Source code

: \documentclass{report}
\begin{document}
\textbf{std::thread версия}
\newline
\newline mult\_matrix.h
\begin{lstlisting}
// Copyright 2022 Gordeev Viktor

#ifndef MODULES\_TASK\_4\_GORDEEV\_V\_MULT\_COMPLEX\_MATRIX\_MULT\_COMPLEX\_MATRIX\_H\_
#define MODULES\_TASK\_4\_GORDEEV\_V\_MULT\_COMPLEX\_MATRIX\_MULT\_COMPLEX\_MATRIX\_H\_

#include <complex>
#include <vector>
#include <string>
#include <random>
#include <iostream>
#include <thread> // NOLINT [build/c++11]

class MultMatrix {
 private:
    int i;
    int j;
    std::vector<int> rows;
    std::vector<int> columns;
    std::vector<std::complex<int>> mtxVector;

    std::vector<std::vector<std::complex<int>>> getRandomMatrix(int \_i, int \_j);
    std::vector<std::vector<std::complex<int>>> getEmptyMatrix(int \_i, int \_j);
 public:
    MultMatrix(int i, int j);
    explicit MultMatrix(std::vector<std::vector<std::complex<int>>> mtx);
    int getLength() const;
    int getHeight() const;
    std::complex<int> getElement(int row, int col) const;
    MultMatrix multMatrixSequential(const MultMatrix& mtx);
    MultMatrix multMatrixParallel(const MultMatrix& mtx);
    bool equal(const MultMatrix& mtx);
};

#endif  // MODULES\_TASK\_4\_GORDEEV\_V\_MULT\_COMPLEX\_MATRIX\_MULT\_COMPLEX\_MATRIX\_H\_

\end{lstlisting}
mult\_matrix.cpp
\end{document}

----------------

*Required work:*
Exactly as shown above, return every record.

*Output of the exercise:*
Source code

: \documentclass{report}
\begin{document}
\textbf{std::thread версия}
\newline
\newline mult\_matrix.h
\begin{lstlisting}
// Copyright 2022 Gordeev Viktor

#ifndef MODULES\_TASK\_4\_GORDEEV\_V\_MULT\_COMPLEX\_MATRIX\_MULT\_COMPLEX\_MATRIX\_H\_
#define MODULES\_TASK\_4\_GORDEEV\_V\_MULT\_COMPLEX\_MATRIX\_MULT\_COMPLEX\_MATRIX\_H\_

#include <complex>
#include <vector>
#include <string>
#include <random>
#include <iostream>
#include <thread> // NOLINT [build/c++11]

class MultMatrix {
 private:
    int i;
    int j;
    std::vector<int> rows;
    std::vector<int> columns;
    std::vector<std::complex<int>> mtxVector;

    std::vector<std::vector<std::complex<int>>> getRandomMatrix(int \_i, int \_j);
    std::vector<std::vector<std::complex<int>>> getEmptyMatrix(int \_i, int \_j);
 public:
    MultMatrix(int i, int j);
    explicit MultMatrix(std::vector<std::vector<std::complex<int>>> mtx);
    int getLength() const;
    int getHeight() const;
    std::complex<int> getElement(int row, int col) const;
    MultMatrix multMatrixSequential(const MultMatrix& mtx);
    MultMatrix multMatrixParallel(const MultMatrix& mtx);
    bool equal(const MultMatrix& mtx);
};

#endif  // MODULES\_TASK\_4\_GORDEEV\_V\_MULT\_COMPLEX\_MATRIX\_MULT\_COMPLEX\_MATRIX\_H\_

\end{lstlisting}
mult\_matrix.cpp
\end{document}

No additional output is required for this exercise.